[Collected data]

======

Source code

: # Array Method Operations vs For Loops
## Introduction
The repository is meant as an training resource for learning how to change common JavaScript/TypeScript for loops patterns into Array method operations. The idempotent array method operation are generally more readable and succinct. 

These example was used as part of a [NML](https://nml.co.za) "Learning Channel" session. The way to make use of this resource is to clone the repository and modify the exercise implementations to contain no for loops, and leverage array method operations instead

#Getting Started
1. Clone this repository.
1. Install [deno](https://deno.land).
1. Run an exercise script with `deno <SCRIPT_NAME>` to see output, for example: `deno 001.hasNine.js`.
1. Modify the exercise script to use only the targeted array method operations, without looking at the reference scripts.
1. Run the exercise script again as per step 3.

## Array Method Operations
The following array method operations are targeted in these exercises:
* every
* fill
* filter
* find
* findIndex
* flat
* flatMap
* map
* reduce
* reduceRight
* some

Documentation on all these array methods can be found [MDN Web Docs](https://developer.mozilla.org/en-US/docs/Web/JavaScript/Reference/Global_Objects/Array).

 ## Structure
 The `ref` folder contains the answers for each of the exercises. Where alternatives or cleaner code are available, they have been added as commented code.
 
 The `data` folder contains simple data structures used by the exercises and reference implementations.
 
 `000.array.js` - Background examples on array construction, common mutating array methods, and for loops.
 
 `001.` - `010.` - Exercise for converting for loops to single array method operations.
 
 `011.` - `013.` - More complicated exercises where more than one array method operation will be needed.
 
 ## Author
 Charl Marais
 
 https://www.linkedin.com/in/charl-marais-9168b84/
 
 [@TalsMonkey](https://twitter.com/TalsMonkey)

======

Each line from the beginning of the entries to the line with "1. Modify the" must be repeated exactly, with both end lines kept and no other lines given.

_SOLUTION TO THIS TASK_.
Source code

: # Array Method Operations vs For Loops
## Introduction
The repository is meant as an training resource for learning how to change common JavaScript/TypeScript for loops patterns into Array method operations. The idempotent array method operation are generally more readable and succinct. 

These example was used as part of a [NML](https://nml.co.za) "Learning Channel" session. The way to make use of this resource is to clone the repository and modify the exercise implementations to contain no for loops, and leverage array method operations instead

#Getting Started
1. Clone this repository.
1. Install [deno](https://deno.land).
1. Run an exercise script with `deno <SCRIPT_NAME>` to see output, for example: `deno 001.hasNine.js`.
1. Modify the exercise script to use only the targeted array method operations, without looking at the reference scripts.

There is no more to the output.